A religiously motivated violent mob in Jaranwala, Faisalabad attacked, vandalized and set houses and churches of the Christian community on fire on August 16.
According to the initial official assessment, nearly 90 houses and around 19 churches were damaged and ransacked in the violence. All this violence was carried out on allegations of blasphemy. The mob without verifying the facts of the allegations acted as judge, jury, and executioner and punished the entire community.
It is good to see that interim Prime Minister Anwaar-ul-Haq Kakar, COAS Asim Munir and other officials have strongly condemned the attacks on the Christian community. The Punjab government has ordered strict action against the culprits. The police have so far arrested more than 138 people and registered cases against them. The senior-most Supreme Court judge and the next chief justice of Pakistan Justice Qazi Faez Esa also visited the affected area and met with the locals.
While these statements and visits are encouraging and will send a positive message to the local community, they might not be enough to assure minority communities that such horrifying events will never happen again. More needs to be done to prevent religiously motivated mobs from taking the law into their hands. Some policy and administrative measures need to be taken.
The history of such events shows us that the police and local administration always watch such violent attacks as mere spectators. This approach and attitude needs to change. We have witnessed since the 1980s that the police avoid intervening when religiously motivated mobs use violence against minorities. A clear policy needs to be adopted in this regard.
Our ruling class has a similar pattern when responding to such gruesome and disturbing incidents. As happened in the past, inquiries will be held, committees formed and meetings called. Our ruling elite will condemn the brutal killing and express its shock and anger. But nothing constructive will happen.
Such incidents keep returning to bite us mostly because we have never really taken the issue of religious extremism seriously. Our state has made a lot of efforts through the National Action Plan (NAP) to eliminate militancy, but little has been done to stop the spread of religious extremism and change the flawed policies of the past, which gave rise to extremist forces.
Unfortunately, we have failed to learn from our past mistakes or, worse, we are not even ready to accept the use of religion as a political weapon and the spread of religious extremist ideas and the creation and promotion of jihadi ideology and organizations as a mistaken policy which has had devastating consequences for our society.
What has happened in Jaranwala is neither the first nor the last incident of mob violence against religious minorities in Pakistan. Mob violence against religious minorities has been on the rise since the 1980s. The first incident of mob violence on a large scale against Christian the community took place on February 06, 1997 in Shanti Nagar, District Khanewal.

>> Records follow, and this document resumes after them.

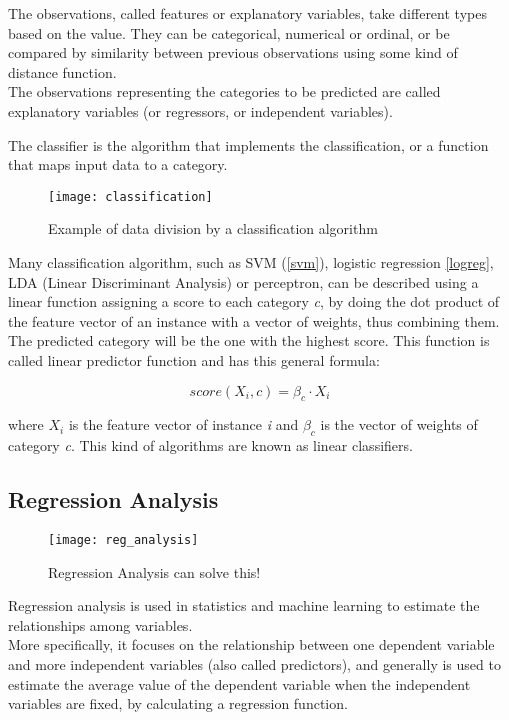 The observations, called features or explanatory variables, take different types based on the value. They can be categorical, numerical or ordinal, or be compared by similarity between previous observations using some kind of distance function.\\
The observations representing the categories to be predicted are called explanatory variables (or regressors, or independent variables).

The classifier is the algorithm that implements the classification, or a function that maps input data to a category.

\begin{figure}[H]
	\centering
	\texttt{[image: classification]}
	\caption{Example of data division by a classification algorithm}
	\label{fig:classification}
\end{figure}	

Many classification algorithm, such as SVM (\ref{svm}), logistic regression \ref{logreg}, LDA (Linear Discriminant Analysis) or perceptron, can be described using a linear function assigning a score to each category \textit{c}, by doing the dot product of the feature vector of an instance with a vector of weights, thus combining them. The predicted category will be the one with the highest score. This function is called linear predictor function and has this general formula:

\begin{equation}
score(X_i, c) = \beta_c \cdot X_i
\end{equation}

where $X_i$ is the feature vector of instance \textit{i} and $\beta_c$ is the vector of weights of category \textit{c}. This kind of algorithms are known as linear classifiers.

\subsection{Regression Analysis} \label{regression}
\begin{figure}[H]
	\centering
	\texttt{[image: reg\_analysis]}
	\caption{Regression Analysis can solve this! \cite{reg_analisys}}
	\label{fig:reg_analysis}
\end{figure}

Regression analysis is used in statistics and machine learning to estimate the relationships among variables. \\
More specifically, it focuses on the relationship between one dependent variable and more independent variables (also called predictors), and generally is used to estimate the average value of the dependent variable when the independent variables are fixed, by calculating a regression function.

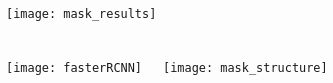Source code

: 

% 






\subsection{}
\begin{frame}
  \frametitle{}
  \centering
  \texttt{[image: mask\_results]}
\end{frame}

\begin{frame}
  \frametitle{}
\begin{columns}
  \texttt{[image: fasterRCNN]}
  \centering
  \\

  \centering
  \texttt{[image: mask\_structure]}
  \\

\end{columns}
\end{frame}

Since then, mobs have attacked Christian communities in Gojra and Lahore. Pakistani rulers previously assured us that they would not allow such horrifying incidents to occur, but they continue to happen every few years. The disturbing images coming from Jaranwala will further tarnish our image as an intolerant, religious extremist and bigoted society. We are already facing an image problem. It is true that a majority of the Pakistani population is neither extremist nor supports such ideas, and extremist forces are in minority. But what happened in Jaranwala is another gruesome reminder that we have become a nation held hostage by hatemongers and religious extremists.

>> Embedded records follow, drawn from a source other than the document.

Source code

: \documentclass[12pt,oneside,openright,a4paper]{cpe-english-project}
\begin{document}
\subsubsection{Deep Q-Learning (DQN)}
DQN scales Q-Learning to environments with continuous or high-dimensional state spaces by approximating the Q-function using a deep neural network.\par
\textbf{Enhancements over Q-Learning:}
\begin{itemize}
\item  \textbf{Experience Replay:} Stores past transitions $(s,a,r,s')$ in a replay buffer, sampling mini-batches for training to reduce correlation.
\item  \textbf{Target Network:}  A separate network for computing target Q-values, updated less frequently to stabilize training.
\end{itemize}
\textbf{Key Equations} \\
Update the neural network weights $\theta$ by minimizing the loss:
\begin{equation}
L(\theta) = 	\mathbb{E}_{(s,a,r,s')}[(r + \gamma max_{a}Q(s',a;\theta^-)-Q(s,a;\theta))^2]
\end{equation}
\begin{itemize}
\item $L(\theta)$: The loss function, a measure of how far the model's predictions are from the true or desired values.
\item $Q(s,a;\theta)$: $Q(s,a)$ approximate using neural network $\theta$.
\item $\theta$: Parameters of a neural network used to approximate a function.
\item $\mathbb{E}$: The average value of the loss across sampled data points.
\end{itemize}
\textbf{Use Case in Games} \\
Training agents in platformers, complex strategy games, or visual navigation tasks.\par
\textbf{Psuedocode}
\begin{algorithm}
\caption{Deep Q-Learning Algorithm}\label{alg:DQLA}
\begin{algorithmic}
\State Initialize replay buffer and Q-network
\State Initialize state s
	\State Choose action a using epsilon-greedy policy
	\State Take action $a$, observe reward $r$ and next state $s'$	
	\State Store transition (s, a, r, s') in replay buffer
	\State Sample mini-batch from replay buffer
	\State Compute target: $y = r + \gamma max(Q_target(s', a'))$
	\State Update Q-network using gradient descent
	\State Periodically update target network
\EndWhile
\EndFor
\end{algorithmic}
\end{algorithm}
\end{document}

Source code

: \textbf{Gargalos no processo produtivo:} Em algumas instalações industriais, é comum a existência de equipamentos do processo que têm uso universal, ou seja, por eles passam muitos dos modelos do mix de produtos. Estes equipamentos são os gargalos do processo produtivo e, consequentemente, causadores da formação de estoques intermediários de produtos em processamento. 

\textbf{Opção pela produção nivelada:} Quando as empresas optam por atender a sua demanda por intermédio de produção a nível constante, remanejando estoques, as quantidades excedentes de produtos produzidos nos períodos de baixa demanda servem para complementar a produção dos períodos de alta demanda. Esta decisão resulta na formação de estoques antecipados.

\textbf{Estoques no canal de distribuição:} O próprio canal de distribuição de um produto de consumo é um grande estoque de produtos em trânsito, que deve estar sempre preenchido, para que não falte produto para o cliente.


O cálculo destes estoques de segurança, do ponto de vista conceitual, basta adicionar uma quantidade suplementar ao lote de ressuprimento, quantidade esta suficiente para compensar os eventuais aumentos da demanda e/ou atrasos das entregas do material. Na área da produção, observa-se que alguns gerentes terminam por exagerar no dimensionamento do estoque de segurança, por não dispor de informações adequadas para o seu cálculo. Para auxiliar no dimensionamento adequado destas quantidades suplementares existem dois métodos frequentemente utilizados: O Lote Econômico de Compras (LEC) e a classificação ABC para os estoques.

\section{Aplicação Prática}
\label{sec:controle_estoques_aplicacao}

Although small in numbers, extremist groups have made both society and state hostage. The state has failed to check the spread of extremist religious ideologies and the subsequent radicalization in society.
Unfortunately, the Pakistani ruling class is not ready to abandon its decades-old policy of appeasing and supporting the religious right. This policy has spread hatred, intolerance, extremism and bigotry in society. We have not learnt from our past mistakes that the use of religion for short-term political gains can have long-term consequences.
This form of capitulation is not new; it started in the 1970s and has never halted since then. By surrendering to the hardliners, Pakistan’s state apparatus and ruling class have sent a clear message that they are not interested in stopping bigots and mobs.
This policy of appeasement and surrender has brought catastrophic consequences for us. Our economy has lost billions of dollars. Thousands of lives have been lost, including those of our brave men in uniform. Our international image has also been tarnished. But who cares?
We need to realize that those who spread hatred, bigotry and extremist ideas through their sermons and religiously motivated political speeches are as dangerous as those using guns to impose their ideas and worldview.
We have done a lot to control militancy and armed groups, but little has been done to control the spread of hatred, bigotry and extremism through speeches and sermons.
The fact is that the religious right is not ready to give up the space and authority it gained during the military rule of General Zia. And the real issue is that the state is not very keen in reimposing its writ and taking back the space it surrendered to the religious right in the 1980s. The people of Pakistan have already paid a heavy price for such flawed policies, and it is time to rethink the decisions made years ago.
Hardline religious groups and organizations have been exploiting the religious sensitivities of society to garner public support. Over the years, the state has tolerated such groups and their activities to spread hatred in society – they often use violent means to create fear in society.
How can a state and the ruling elite stop others from using religion for political interests and purposes when they have continuously used religion as a weapon?
The writer is a freelance journalist.